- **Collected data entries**

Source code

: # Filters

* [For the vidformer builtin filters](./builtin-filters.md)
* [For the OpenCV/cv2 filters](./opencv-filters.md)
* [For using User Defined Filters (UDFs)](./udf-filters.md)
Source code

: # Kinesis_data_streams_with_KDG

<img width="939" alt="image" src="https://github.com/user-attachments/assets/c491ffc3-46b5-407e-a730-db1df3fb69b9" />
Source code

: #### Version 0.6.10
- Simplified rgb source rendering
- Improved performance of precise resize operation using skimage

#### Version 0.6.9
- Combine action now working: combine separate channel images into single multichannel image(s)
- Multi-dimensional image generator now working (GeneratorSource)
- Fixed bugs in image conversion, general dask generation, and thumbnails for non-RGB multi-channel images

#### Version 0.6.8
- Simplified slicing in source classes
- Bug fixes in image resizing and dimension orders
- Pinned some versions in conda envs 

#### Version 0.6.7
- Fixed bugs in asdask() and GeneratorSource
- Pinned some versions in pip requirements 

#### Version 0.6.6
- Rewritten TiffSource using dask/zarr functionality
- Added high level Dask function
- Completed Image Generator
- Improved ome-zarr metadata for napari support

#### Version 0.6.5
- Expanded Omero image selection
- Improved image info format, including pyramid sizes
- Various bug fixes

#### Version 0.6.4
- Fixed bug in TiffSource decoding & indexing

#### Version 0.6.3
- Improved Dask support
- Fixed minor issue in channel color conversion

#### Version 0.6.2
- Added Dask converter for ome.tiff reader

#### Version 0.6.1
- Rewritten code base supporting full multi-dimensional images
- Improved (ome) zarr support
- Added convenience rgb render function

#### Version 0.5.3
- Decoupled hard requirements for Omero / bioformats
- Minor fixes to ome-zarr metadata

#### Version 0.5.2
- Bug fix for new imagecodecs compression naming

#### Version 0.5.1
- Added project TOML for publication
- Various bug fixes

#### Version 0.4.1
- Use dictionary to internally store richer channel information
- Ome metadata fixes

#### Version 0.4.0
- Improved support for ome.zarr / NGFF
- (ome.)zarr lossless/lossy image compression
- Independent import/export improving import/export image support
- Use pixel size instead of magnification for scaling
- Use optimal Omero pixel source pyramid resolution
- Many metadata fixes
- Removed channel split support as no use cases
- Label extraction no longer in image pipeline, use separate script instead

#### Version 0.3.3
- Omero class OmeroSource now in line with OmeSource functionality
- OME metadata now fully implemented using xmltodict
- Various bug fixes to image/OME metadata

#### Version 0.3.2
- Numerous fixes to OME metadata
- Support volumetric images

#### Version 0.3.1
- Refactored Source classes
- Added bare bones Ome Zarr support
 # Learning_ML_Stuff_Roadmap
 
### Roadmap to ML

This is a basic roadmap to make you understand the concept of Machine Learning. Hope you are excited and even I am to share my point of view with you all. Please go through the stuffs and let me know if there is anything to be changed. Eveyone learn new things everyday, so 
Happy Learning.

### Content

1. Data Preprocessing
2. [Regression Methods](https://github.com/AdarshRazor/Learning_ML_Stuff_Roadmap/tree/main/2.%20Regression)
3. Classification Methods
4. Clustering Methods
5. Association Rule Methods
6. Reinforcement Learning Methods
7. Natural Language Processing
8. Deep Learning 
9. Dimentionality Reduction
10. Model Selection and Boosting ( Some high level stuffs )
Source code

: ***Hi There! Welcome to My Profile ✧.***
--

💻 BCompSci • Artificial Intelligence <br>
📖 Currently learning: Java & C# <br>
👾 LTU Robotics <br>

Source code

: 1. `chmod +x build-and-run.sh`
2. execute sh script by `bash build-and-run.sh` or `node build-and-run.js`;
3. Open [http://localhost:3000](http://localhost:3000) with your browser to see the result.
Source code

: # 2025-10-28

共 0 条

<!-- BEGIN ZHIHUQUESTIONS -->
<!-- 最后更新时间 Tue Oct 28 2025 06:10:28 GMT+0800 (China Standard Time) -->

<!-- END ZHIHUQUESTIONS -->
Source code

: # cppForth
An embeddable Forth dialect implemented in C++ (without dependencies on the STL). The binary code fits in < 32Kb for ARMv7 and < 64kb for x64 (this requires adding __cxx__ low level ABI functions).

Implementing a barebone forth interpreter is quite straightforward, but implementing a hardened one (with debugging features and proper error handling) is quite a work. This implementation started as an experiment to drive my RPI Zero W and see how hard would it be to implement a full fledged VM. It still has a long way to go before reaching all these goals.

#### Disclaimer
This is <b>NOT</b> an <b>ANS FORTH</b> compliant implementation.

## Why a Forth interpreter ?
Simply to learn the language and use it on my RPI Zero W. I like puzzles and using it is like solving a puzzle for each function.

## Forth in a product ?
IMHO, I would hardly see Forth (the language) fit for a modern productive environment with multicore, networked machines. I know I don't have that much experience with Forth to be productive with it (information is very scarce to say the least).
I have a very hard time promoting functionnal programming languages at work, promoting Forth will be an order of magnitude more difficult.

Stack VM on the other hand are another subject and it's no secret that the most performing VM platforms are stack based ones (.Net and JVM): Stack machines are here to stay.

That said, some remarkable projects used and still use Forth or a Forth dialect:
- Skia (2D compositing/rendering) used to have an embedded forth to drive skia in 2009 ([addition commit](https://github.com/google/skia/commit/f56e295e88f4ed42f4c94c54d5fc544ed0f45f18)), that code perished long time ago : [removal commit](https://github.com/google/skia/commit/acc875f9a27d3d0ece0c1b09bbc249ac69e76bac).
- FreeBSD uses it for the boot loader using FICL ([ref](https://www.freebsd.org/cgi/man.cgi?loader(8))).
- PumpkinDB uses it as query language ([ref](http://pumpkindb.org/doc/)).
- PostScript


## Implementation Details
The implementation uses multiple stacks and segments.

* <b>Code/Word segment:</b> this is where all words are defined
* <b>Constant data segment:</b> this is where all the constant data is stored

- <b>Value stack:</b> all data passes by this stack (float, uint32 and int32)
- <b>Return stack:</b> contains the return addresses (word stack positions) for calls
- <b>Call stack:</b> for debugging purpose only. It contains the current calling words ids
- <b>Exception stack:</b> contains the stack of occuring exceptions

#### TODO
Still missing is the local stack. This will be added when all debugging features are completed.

- **EXERCISE INSTRUCTIONS**
Show a copy of each line from the data that includes the word "compression".

- **RESPONSE**
- Bug fix for new imagecodecs compression naming
- (ome.)zarr lossless/lossy image compression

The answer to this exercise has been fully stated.